3. Link( j_i, j_i+1 ) is vertical for some 1 < i < p: We can show that both j_i and j_i+1 are convex by using Lemma 3 and the defintion of j_p.* They remain convex during the move by Lemma 2. Then the joints j_i-1 and j_i+2 are both left of the link ( j_i, j_i+1 )! Otherwise one of the angles would be greater than 180º.
   Since the polygon is monotone up to this point, this must be the link joining the upper and lower chain. No matter how this link moves, the polygon stays monotone.

The Polygon Doesn't Self-Intersect During a Move

First, the moving chain can't intersect itself, since all the angles along it approach 180º and it is monotone. The points along it are becoming more distant from oneanother. So we only need to worry about one of these moving links intersecting the rest of the polygon.

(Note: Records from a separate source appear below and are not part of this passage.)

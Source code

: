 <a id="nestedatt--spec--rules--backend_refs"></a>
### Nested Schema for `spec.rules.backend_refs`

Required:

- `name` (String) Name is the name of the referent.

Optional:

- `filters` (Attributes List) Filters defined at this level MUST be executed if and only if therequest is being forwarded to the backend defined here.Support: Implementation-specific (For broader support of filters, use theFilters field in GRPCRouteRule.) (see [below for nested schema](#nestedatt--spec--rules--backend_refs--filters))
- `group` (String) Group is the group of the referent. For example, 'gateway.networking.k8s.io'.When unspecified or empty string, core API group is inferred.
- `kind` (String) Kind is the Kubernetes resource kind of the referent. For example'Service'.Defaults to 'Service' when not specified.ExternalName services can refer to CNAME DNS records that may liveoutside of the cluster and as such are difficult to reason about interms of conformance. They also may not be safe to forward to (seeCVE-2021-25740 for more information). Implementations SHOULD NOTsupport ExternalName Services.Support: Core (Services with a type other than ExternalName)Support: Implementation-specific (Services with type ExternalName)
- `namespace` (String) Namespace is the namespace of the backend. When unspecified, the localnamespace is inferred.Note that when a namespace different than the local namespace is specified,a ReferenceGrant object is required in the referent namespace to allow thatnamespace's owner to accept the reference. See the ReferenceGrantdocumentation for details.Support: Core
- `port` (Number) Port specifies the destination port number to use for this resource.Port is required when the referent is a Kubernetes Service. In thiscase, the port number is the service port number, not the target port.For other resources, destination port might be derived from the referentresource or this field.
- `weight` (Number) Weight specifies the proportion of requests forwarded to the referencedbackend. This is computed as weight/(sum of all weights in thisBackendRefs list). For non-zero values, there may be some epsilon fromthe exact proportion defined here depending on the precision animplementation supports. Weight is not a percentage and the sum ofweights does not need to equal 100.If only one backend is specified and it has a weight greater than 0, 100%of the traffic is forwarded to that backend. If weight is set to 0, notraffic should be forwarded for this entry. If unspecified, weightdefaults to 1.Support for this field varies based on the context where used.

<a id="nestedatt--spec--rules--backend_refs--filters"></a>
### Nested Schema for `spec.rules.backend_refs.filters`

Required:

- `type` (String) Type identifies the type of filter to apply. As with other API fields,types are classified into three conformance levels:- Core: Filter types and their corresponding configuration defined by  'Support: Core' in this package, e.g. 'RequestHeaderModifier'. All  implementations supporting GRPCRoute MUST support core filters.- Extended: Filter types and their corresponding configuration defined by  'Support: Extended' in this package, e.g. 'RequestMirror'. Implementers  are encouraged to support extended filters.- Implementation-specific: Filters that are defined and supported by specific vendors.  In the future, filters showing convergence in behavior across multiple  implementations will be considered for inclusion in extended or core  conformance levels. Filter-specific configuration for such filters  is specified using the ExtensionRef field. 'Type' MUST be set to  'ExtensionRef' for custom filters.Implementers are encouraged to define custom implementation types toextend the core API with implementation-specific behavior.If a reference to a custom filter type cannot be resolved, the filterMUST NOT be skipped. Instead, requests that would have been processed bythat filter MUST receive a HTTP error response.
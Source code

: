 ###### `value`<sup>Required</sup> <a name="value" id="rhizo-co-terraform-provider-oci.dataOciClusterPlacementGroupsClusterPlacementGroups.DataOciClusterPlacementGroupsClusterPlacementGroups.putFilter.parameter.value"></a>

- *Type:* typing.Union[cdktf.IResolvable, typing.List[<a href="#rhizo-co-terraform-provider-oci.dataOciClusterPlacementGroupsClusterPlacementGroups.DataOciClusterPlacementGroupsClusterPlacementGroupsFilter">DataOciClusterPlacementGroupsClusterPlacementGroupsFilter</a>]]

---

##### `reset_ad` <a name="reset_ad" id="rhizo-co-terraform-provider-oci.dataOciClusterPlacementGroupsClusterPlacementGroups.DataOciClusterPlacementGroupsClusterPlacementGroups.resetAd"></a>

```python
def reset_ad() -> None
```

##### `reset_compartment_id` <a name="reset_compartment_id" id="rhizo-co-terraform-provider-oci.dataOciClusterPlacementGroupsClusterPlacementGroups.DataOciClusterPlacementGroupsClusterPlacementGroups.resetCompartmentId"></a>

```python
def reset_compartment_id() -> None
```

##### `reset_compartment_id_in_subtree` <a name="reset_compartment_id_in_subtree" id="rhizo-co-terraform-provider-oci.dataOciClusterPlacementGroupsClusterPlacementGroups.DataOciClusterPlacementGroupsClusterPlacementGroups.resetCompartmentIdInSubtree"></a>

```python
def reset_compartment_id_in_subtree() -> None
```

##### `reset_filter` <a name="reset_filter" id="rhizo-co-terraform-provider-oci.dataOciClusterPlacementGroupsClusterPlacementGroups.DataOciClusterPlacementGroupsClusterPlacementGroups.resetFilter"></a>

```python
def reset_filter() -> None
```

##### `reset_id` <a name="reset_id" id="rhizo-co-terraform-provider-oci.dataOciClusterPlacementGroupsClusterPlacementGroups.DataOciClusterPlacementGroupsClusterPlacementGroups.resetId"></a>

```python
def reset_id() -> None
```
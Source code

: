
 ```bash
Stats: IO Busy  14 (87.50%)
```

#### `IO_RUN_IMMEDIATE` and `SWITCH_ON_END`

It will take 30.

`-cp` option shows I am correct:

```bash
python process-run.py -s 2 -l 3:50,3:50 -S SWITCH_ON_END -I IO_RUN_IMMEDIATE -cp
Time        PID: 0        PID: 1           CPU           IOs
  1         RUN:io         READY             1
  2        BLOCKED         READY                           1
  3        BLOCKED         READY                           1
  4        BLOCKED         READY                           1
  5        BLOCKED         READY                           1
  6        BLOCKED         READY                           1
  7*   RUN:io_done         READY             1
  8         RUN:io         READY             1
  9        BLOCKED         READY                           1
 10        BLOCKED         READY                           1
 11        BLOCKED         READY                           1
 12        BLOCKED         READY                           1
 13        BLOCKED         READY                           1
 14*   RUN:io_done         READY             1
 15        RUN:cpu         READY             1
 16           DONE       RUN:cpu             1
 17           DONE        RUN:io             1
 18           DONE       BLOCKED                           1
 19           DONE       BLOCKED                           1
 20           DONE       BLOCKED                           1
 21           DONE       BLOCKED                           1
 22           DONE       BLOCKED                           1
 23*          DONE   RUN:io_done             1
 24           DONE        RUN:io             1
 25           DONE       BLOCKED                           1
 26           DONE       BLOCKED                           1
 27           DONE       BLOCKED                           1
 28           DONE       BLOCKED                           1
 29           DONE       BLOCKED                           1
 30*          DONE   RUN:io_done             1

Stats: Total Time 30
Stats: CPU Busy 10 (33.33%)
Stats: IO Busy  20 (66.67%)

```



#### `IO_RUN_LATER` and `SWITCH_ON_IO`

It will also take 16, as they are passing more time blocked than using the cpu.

In the figuree above, u is the original position of the ray ( j₀, j₁ ), and v is a downward vertical ray out of j₀. W is the wedge these two vectors define. We are going to show that the only joints in the region W are j₁, ..., j_p-1, and furthermore, that none of these joints ever leave W during a move. This will prove that the links of the moving chain can't intersect the rest of the polygon, except for the link ( j_p-1, j_p ) which we'll deal with later.

First, we show that no joints but the moving joints are inside W. j₀ and j_p are not inside W, so if some other point is, the chain j_p, ...,j₀ must cross either u or v at some point. But:

• the chain can't cross v because that would violate monotonicity;
• the chain can't cross u either, because that would require a reflex vertex somewhere to the right of j₁ if the polygon is monotone.

Now we show that the points j₁, ..., j_p-1 are inside W for the duration of the move. At the beginning of the move, j₁ enters the region since it is rotating clockwise about j₀. The points j₂, ...j_p-1 are all to the right of u by the choice of p, and they are on the right side of v by monotonicity. So at the beginning of the move, the points of the moving chain are inside the wedge W.

We can show that they never leave W. Suppose this were to happen, some joint j_i would have to cross either u or v:

1. Suppose j_i crosses v: j₁ can't be the first to cross v since it stays a reflex vertex during the entire move (by Lemma 2). If some other joint j_i crosses v, then the chain is no longer monotone because j_i will be to the left of j₁ with i > 1. But we just showed that the chain does remain monotone! This is a contradiction, so none of the moving joints can cross v.

2. Suppose j_i crosses u: j₁ can't cross u because it's moving awaig from it. j₂ can't cross u because j₁ is reflex and that entails that j₂ is also moving away from u.
   If j_p-1 crosses u, the move would already have stopped because j₀, j₁ and j_p-1 would have been colinear. So that leaves only j_i for 2 < i < p-1 to cross u first. But then j_i would have to be a reflex vertex, since both it's neighbors are on the other side of u. We know from Lemmas 2 and 3 that these joints all remain convex during a move. So none of the moving joints can cross u.

Now we've shown that none of the links of the chain j₀, ..., j_p-1 can't intersect any of the other moving links, or any of the fixed links. The only remaining possibility of intersection is if the link ( j_p-1, j_p ) intersects one of the fixed links.

For this, we define v' as a vertical ray pointing away from the interior of the polygon. One possibility is show here, and the other was show in the figure above. Define P as the wedge bounded by the link ( j_p-1, j_p ) and v'. There are no non-moving links inside P by monotonicity. And P contains the entire sweep of the link ( j_p-1, j_p ), since we stop the motion if j_p straightens (in the case where v' points downwards) or if j₀, j₁ and j_p-1 become colinear (in the case where v' points upwards). So the link ( j_p-1, j_p ) can't intersect any part of the non-moving polygon.

We've shown that the polygon remain simple during each move, and that it remains monotone. The running time analysis will show that the motion described does in fact produce a convex polygon, so we can be certain that this algorithm is correct.